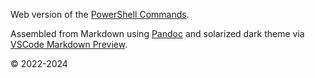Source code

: Web version of the [PowerShell Commands](https://github.com/Lifailon/PS-Commands).

Assembled from Markdown using [Pandoc](https://github.com/jgm/pandoc) and solarized dark theme via [VSCode Markdown Preview](https://github.com/shd101wyy/vscode-markdown-preview-enhanced). 

© 2022-2024

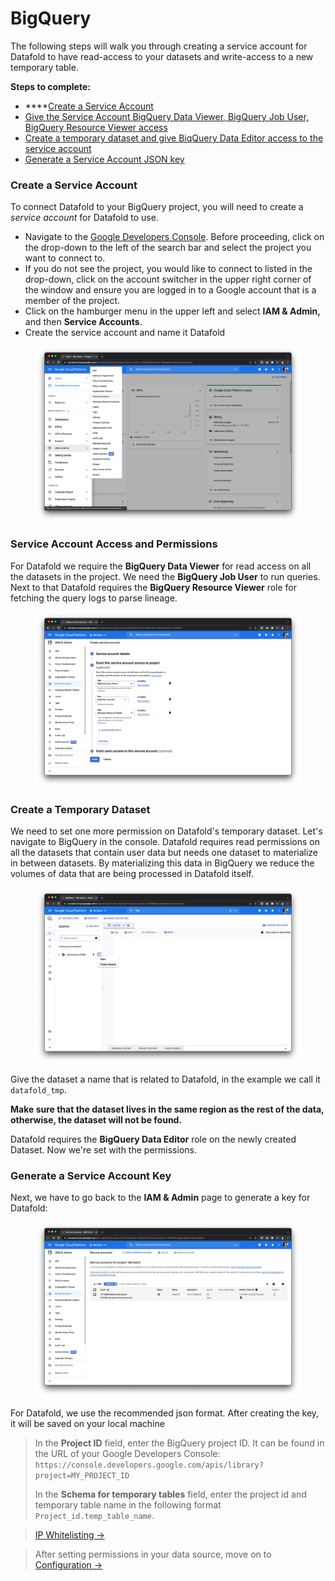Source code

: # BigQuery

The following steps will walk you through creating a service account for Datafold to have read-access to your datasets and write-access to a new temporary table.&#x20;

**Steps to complete:**

* ****[Create a Service Account](bigquery.md#create-a-service-account)
* [Give the Service Account BigQuery Data Viewer, BigQuery Job User, BigQuery Resource Viewer access](bigquery.md#service-account-access-and-permissions)
* [Create a temporary dataset and give BiqQuery Data Editor access to the service account](bigquery.md#create-a-temporary-dataset)
* [Generate a Service Account JSON key](bigquery.md#generate-a-service-account-key)

### Create a Service Account

To connect Datafold to your BigQuery project, you will need to create a _service account_ for Datafold to use.

* Navigate to the [Google Developers Console](https://console.developers.google.com/). Before proceeding, click on the drop-down to the left of the search bar and select the project you want to connect to.
* If you do not see the project, you would like to connect to listed in the drop-down, click on the account switcher in the upper right corner of the window and ensure you are logged in to a Google account that is a member of the project.
* Click on the hamburger menu in the upper left and select **IAM & Admin,** and then **Service Accounts**.
* Create the service account and name it Datafold

<figure><img src="../../.gitbook/assets/image (62).png" alt=""><figcaption></figcaption></figure>

### Service Account Access and Permissions

For Datafold we require the **BigQuery Data Viewer** for read access on all the datasets in the project. We need the **BigQuery Job User** to run queries. Next to that Datafold requires the **BigQuery Resource Viewer** role for fetching the query logs to parse lineage.

<figure><img src="../../.gitbook/assets/image (127).png" alt=""><figcaption></figcaption></figure>

### Create a Temporary Dataset

We need to set one more permission on Datafold's temporary dataset. Let's navigate to BigQuery in the console. Datafold requires read permissions on all the datasets that contain user data but needs one dataset to materialize in between datasets. By materializing this data in BigQuery we reduce the volumes of data that are being processed in Datafold itself.&#x20;

<figure><img src="../../.gitbook/assets/image (222) (1) (1).png" alt=""><figcaption></figcaption></figure>

Give the dataset a name that is related to Datafold, in the example we call it `datafold_tmp`.

**Make sure that the dataset lives in the same region as the rest of the data, otherwise, the dataset will not be found.**

Datafold requires the **BigQuery Data Editor** role on the newly created Dataset. Now we're set with the permissions.&#x20;

### Generate a Service Account Key

Next, we have to go back to the **IAM & Admin** page to generate a key for Datafold:

<figure><img src="../../.gitbook/assets/image (223).png" alt=""><figcaption></figcaption></figure>

For Datafold, we use the recommended json format. After creating the key, it will be saved on your local machine


> In the **Project ID** field, enter the BigQuery project ID. It can be found in the URL of your Google Developers Console: `https://console.developers.google.com/apis/library?project=MY_PROJECT_ID`
> 
>In the **Schema for temporary tables** field, enter the project id and temporary table name in the following format `Project_id.temp_table_name`.

> [IP Whitelisting ->](../../developer/security/network-security.md)


> After setting permissions in your data source, move on to [Configuration ->](../configuration/)
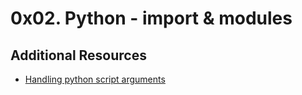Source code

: # 0x02. Python - import & modules

## Additional Resources
- [Handling python script arguments](https://stackoverflow.com/questions/8542725/how-can-i-print-all-arguments-passed-to-a-python-script)
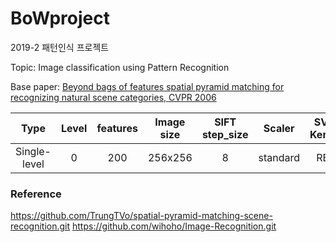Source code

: # BoWproject
2019-2 패턴인식 프로젝트

Topic: Image classification using Pattern Recognition

Base paper: 
[Beyond bags of features spatial pyramid matching for recognizing natural scene categories, CVPR 2006](https://inc.ucsd.edu/~marni/Igert/Lazebnik_06.pdf)

| Type | Level | features | Image size | SIFT step_size | Scaler | SVM Kernel | Accuracy|
|:----:|:-----:|:--------:|:----------:|:--------------:|:------:|:----------:|:-------:|
Single-level| 0 | 200 | 256x256 | 8 | standard | RBF | 1 |

### Reference
https://github.com/TrungTVo/spatial-pyramid-matching-scene-recognition.git
https://github.com/wihoho/Image-Recognition.git
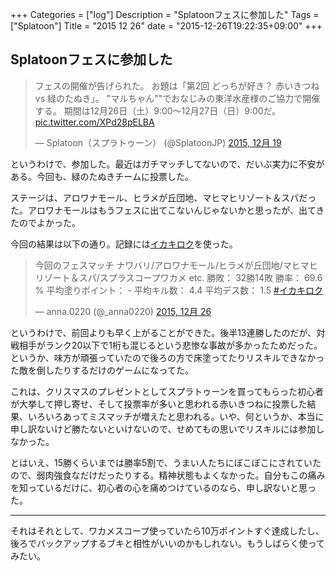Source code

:+++
Categories = ["log"]
Description = "Splatoonフェスに参加した"
Tags = ["Splatoon"]
Title = "2015 12 26"
date = "2015-12-26T19:22:35+09:00"
+++

## Splatoonフェスに参加した
<blockquote class="twitter-tweet" lang="ja"><p lang="ja" dir="ltr">フェスの開催が告げられた。&#10;お題は「第2回 どっちが好き？ 赤いきつね vs 緑のたぬき」。&#10;&quot;マルちゃん&quot;&quot;でおなじみの東洋水産様のご協力で開催する。&#10;期間は12月26日（土）9:00～12月27日（日）9:00だ。 <a href="https://t.co/XPd28pELBA">pic.twitter.com/XPd28pELBA</a></p>&mdash; Splatoon（スプラトゥーン） (@SplatoonJP) <a href="https://twitter.com/SplatoonJP/status/678032424693960704">2015, 12月 19</a></blockquote>
<script async src="//platform.twitter.com/widgets.js" charset="utf-8"></script>

というわけで、参加した。最近はガチマッチしてないので、だいぶ実力に不安がある。今回も、緑のたぬきチームに投票した。

ステージは、アロワナモール、ヒラメが丘団地、マヒマヒリゾート＆スパだった。アロワナモールはもうフェスに出てこないんじゃないかと思ったが、出てきたのでよかった。

今回の結果は以下の通り。記録には[イカキロク](https://itunes.apple.com/jp/app/ikakiroku-supurato-unno-zhan/id1050484090?mt=8)を使った。

<blockquote class="twitter-tweet" lang="ja"><p lang="ja" dir="ltr">今回のフェスマッチ&#10;ナワバリ/アロワナモール/ヒラメが丘団地/マヒマヒリゾート＆スパ/スプラスコープワカメ etc.&#10;勝敗： 32勝14敗&#10;勝率： 69.6 %&#10;平均塗りポイント： -&#10;平均キル数： 4.4&#10;平均デス数： 1.5&#10; <a href="https://twitter.com/hashtag/%E3%82%A4%E3%82%AB%E3%82%AD%E3%83%AD%E3%82%AF?src=hash">#イカキロク</a></p>&mdash; anna.0220 (@_anna0220) <a href="https://twitter.com/_anna0220/status/680617409888161793">2015, 12月 26</a></blockquote>
<script async src="//platform.twitter.com/widgets.js" charset="utf-8"></script>

というわけで、前回よりも早く上がることができた。後半13連勝したのだが、対戦相手がランク20以下で1桁も混じるという悲惨な事故が多かったためだった。というか、味方が頑張っていたので後ろの方で床塗ってたりリスキルできなかった敵を倒したりするだけのゲームになってた。

これは、クリスマスのプレゼントとしてスプラトゥーンを買ってもらった初心者が大挙して押し寄せ、そして投票率が多いと思われる赤いきつねに投票した結果、いろいろあってミスマッチが増えたと思われる。いや、何というか、本当に申し訳ないけど勝たないといけないので、せめてもの思いでリスキルには参加しなかった。

とはいえ、15勝くらいまでは勝率5割で、うまい人たちにぼこぼこにされていたので、弱肉強食なだけだったりする。精神状態もよくなかった。自分もこの痛みを知っているだけに、初心者の心を痛めつけているのなら、申し訳ないと思った。

----

それはそれとして、ワカメスコープ使っていたら10万ポイントすぐ達成したし、後ろでバックアップするブキと相性がいいのかもしれない。もうしばらく使ってみたい。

◆ **WORK TASK**
Copy every line from the material in which the word "field" can be found.

◆ **SOLUTION TO THE EXERCISE**
> In the **Project ID** field, enter the BigQuery project ID. It can be found in the URL of your Google Developers Console: `https://console.developers.google.com/apis/library?project=MY_PROJECT_ID`
>In the **Schema for temporary tables** field, enter the project id and temporary table name in the following format `Project_id.temp_table_name`.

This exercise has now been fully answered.